If you’re upset or offended by something your partner has said or done, take a deep breath and count to three before having an immediate knee-jerk response. Then calmly state your point in a straightforward manner. The more you can calmly and cooly articulate your point to your partner, the more productive conversations you’ll both have.
4. Intimacy will dwindle
You both want it, you both need it, but sometimes it’s just not in the cards as often as you may like. Sex is essential for any healthy relationship, but with a baby on the way, your bedroom is sure to be less active. Even for a couple who ranks intimacy high on their list of priorities, the physical toll pregnancy takes on the body is a total libido-killer. With swollen feet, increased fatigue, and a growing belly, you’re probably not feeling your sexiest. Add in the fluctuating hormones and bouts of sickness, and you probably won’t be in the mood nearly as often as you’d like.
It’s important to meet each other’s needs, but you both need to be open about just how much pregnancy will change your sex life. Even if you don’t want to go all the way, try to find some sexy activities to keep the intimacy thriving, such as foot rubs, back massages, or drawing a bath.
5. You’ll be resentful of your partner
Carrying a life inside of you is beautiful and all, but it comes with a lot of restrictions: no alcohol, no soft deli meat, no sushi, and basically no fun for the better part of a year. With a lack of restful sleep, the need to constantly pee, and the general discomfort that comes with pregnancy, carrying a baby gets real exhausting, real quick. So it comes as no surprise that you’re bound to be jealous of your partner who can unwind with a few beers, enjoy all kinds of unpasteurized food, get a good night’s sleep, and wake up with boundless energy (and no morning sickness).

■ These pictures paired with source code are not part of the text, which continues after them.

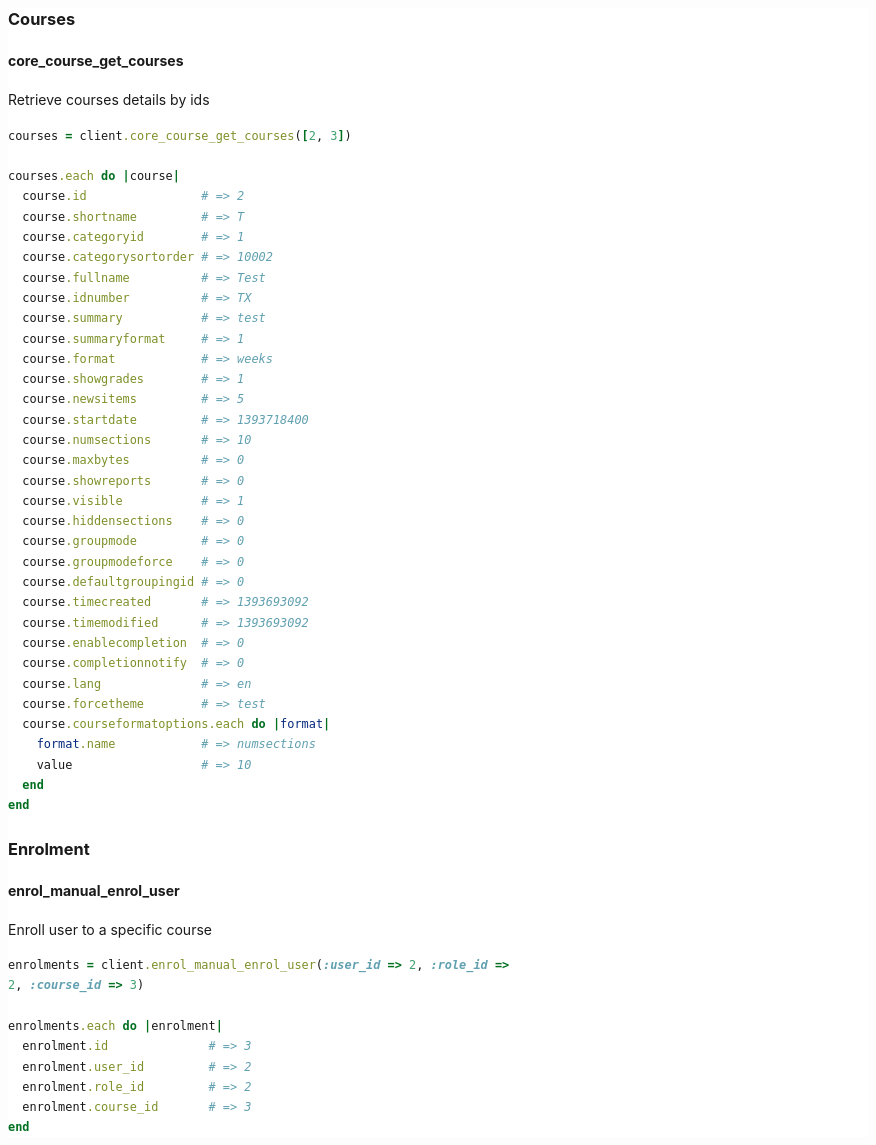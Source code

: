 ### Courses

#### core_course_get_courses
Retrieve courses details by ids
```ruby
courses = client.core_course_get_courses([2, 3])

courses.each do |course|
  course.id                # => 2
  course.shortname         # => T
  course.categoryid        # => 1
  course.categorysortorder # => 10002
  course.fullname          # => Test
  course.idnumber          # => TX
  course.summary           # => test
  course.summaryformat     # => 1
  course.format            # => weeks
  course.showgrades        # => 1
  course.newsitems         # => 5
  course.startdate         # => 1393718400
  course.numsections       # => 10
  course.maxbytes          # => 0
  course.showreports       # => 0
  course.visible           # => 1
  course.hiddensections    # => 0
  course.groupmode         # => 0
  course.groupmodeforce    # => 0
  course.defaultgroupingid # => 0
  course.timecreated       # => 1393693092
  course.timemodified      # => 1393693092
  course.enablecompletion  # => 0
  course.completionnotify  # => 0
  course.lang              # => en
  course.forcetheme        # => test
  course.courseformatoptions.each do |format|
    format.name            # => numsections
    value                  # => 10
  end
end
```

### Enrolment

#### enrol_manual_enrol_user
Enroll user to a specific course
```ruby
enrolments = client.enrol_manual_enrol_user(:user_id => 2, :role_id =>
2, :course_id => 3)

enrolments.each do |enrolment|
  enrolment.id              # => 3
  enrolment.user_id         # => 2
  enrolment.role_id         # => 2
  enrolment.course_id       # => 3
end
```
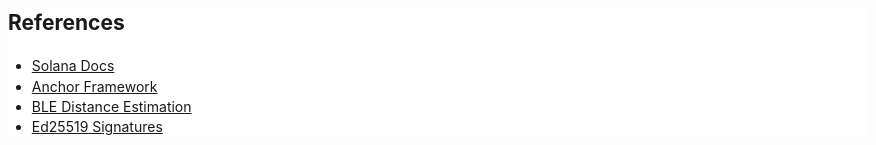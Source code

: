 ## References

- [Solana Docs](https://docs.solana.com/)
- [Anchor Framework](https://www.anchor-lang.com/)
- [BLE Distance Estimation](https://en.wikipedia.org/wiki/Received_signal_strength_indication)
- [Ed25519 Signatures](https://ed25519.cr.yp.to/)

Although these feelings are totally natural, try to keep in mind that your partner probably isn’t trying to rub his non-pregnant lifestyle in your face. If it’s really becoming annoying and making you uncomfortable, tell him that you understand that even though he isn’t the one who is pregnant, you would appreciate him being a little more considerate. If necessary, set some ground rules: no sub sandwiches or soft cheeses in my presence, please.
6. He could feel left out
It’s totally normal for your guy to start feeling a little left out of the bonding process. Your partner may get to enjoy a glass of wine and be able to see his feet when he looks down, but he doesn’t get to experience the intense bond that comes with carrying a baby for nine months, no matter how many pounds of sympathy weight he gains. You got to be in the spotlight and enjoy baby showers, cute baby gifts, and expectant mother parking spots. And while you’re lucky to feel every kick and every move, he’s just trying to keep up with each milestone.
Even when you’re tired, cranky, and just want some alone time, be sure to include your partner in the exciting bonding activities. Let him feel your belly when the baby kicks, and have him talk directly into your baby bump, as cheesy as that sounds. The more he can feel connected to the baby during pregnancy, the closer you two will become.